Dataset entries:
..........

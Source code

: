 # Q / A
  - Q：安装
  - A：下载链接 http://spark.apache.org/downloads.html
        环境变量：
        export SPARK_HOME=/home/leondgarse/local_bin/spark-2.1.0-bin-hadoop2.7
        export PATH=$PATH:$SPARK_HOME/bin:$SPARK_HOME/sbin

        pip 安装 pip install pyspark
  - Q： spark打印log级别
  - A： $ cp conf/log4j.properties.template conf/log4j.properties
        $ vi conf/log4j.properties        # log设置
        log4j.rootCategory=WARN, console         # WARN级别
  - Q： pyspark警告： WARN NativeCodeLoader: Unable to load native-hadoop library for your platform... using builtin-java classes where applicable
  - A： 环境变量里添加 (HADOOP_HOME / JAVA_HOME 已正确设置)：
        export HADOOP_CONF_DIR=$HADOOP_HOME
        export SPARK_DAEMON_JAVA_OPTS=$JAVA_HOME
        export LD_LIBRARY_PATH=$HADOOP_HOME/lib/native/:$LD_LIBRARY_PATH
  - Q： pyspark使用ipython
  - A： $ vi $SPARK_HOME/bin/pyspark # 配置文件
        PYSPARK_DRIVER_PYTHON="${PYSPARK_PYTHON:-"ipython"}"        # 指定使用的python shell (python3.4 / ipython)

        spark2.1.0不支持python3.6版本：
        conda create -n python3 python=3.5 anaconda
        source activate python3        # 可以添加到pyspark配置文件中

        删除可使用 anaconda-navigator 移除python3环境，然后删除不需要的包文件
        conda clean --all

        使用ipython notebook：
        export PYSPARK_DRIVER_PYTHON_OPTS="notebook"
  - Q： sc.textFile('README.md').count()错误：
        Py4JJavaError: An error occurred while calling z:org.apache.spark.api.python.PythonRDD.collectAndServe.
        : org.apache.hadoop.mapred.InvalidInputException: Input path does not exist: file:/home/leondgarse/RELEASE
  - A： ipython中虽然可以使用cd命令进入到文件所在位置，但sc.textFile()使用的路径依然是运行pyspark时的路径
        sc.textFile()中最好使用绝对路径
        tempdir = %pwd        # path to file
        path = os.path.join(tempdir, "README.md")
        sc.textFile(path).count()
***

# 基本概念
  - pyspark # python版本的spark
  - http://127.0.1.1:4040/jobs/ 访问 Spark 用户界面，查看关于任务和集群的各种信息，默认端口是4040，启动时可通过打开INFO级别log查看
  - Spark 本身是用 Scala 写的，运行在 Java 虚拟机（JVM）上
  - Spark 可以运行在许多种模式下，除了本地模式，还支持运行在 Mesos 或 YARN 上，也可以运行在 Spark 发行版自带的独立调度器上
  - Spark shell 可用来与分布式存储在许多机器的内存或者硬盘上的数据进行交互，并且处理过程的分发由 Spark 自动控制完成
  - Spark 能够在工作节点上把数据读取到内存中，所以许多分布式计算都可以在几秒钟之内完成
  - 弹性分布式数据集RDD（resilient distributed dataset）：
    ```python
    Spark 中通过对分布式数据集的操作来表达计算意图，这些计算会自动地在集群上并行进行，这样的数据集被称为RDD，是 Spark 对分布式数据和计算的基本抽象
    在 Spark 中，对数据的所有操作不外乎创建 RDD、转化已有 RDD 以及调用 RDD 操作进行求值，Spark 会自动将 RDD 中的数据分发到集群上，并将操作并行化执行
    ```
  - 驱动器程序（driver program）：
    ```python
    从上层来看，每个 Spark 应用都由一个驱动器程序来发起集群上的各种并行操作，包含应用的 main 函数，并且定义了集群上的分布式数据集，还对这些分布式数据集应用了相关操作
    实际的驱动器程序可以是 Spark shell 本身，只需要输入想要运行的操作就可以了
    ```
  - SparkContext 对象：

..........

--- Required work ---
In the data above, repeat exactly each line from the first through the line that contains "source activate python3", and give nothing else.

--- Exercise solution ---
Source code

: # Q / A
  - Q：安装
  - A：下载链接 http://spark.apache.org/downloads.html
        环境变量：
        export SPARK_HOME=/home/leondgarse/local_bin/spark-2.1.0-bin-hadoop2.7
        export PATH=$PATH:$SPARK_HOME/bin:$SPARK_HOME/sbin

        pip 安装 pip install pyspark
  - Q： spark打印log级别
  - A： $ cp conf/log4j.properties.template conf/log4j.properties
        $ vi conf/log4j.properties        # log设置
        log4j.rootCategory=WARN, console         # WARN级别
  - Q： pyspark警告： WARN NativeCodeLoader: Unable to load native-hadoop library for your platform... using builtin-java classes where applicable
  - A： 环境变量里添加 (HADOOP_HOME / JAVA_HOME 已正确设置)：
        export HADOOP_CONF_DIR=$HADOOP_HOME
        export SPARK_DAEMON_JAVA_OPTS=$JAVA_HOME
        export LD_LIBRARY_PATH=$HADOOP_HOME/lib/native/:$LD_LIBRARY_PATH
  - Q： pyspark使用ipython
  - A： $ vi $SPARK_HOME/bin/pyspark # 配置文件
        PYSPARK_DRIVER_PYTHON="${PYSPARK_PYTHON:-"ipython"}"        # 指定使用的python shell (python3.4 / ipython)

        spark2.1.0不支持python3.6版本：
        conda create -n python3 python=3.5 anaconda
        source activate python3        # 可以添加到pyspark配置文件中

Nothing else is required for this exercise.